Start of Information shown

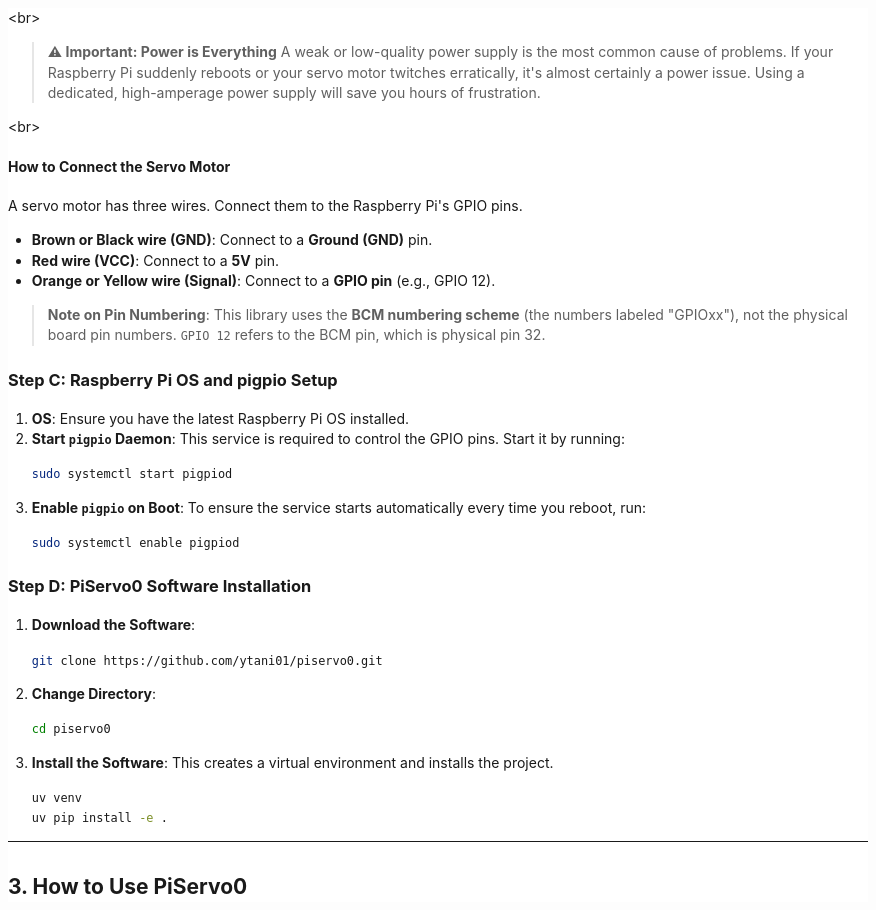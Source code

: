 \<br\>

> **⚠️ Important: Power is Everything**
> A weak or low-quality power supply is the most common cause of problems. If your Raspberry Pi suddenly reboots or your servo motor twitches erratically, it's almost certainly a power issue. Using a dedicated, high-amperage power supply will save you hours of frustration.

\<br\>

#### How to Connect the Servo Motor

A servo motor has three wires. Connect them to the Raspberry Pi's GPIO pins.

  - **Brown or Black wire (GND)**: Connect to a **Ground (GND)** pin.
  - **Red wire (VCC)**: Connect to a **5V** pin.
  - **Orange or Yellow wire (Signal)**: Connect to a **GPIO pin** (e.g., GPIO 12).

> **Note on Pin Numbering**: This library uses the **BCM numbering scheme** (the numbers labeled "GPIOxx"), not the physical board pin numbers. `GPIO 12` refers to the BCM pin, which is physical pin 32.

### Step C: Raspberry Pi OS and pigpio Setup

1.  **OS**: Ensure you have the latest Raspberry Pi OS installed.
2.  **Start `pigpio` Daemon**: This service is required to control the GPIO pins. Start it by running:
    ```bash
    sudo systemctl start pigpiod
    ```
3.  **Enable `pigpio` on Boot**: To ensure the service starts automatically every time you reboot, run:
    ```bash
    sudo systemctl enable pigpiod
    ```

### Step D: PiServo0 Software Installation

1.  **Download the Software**:
    ```bash
    git clone https://github.com/ytani01/piservo0.git
    ```
2.  **Change Directory**:
    ```bash
    cd piservo0
    ```
3.  **Install the Software**: This creates a virtual environment and installs the project.
    ```bash
    uv venv
    uv pip install -e .
    ```

-----

## 3\. How to Use PiServo0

End of Information shown

Exercise instructions: Exactly how many lines in the listing above hold the string "pigpiod"? State the number by itself.

Task result: 2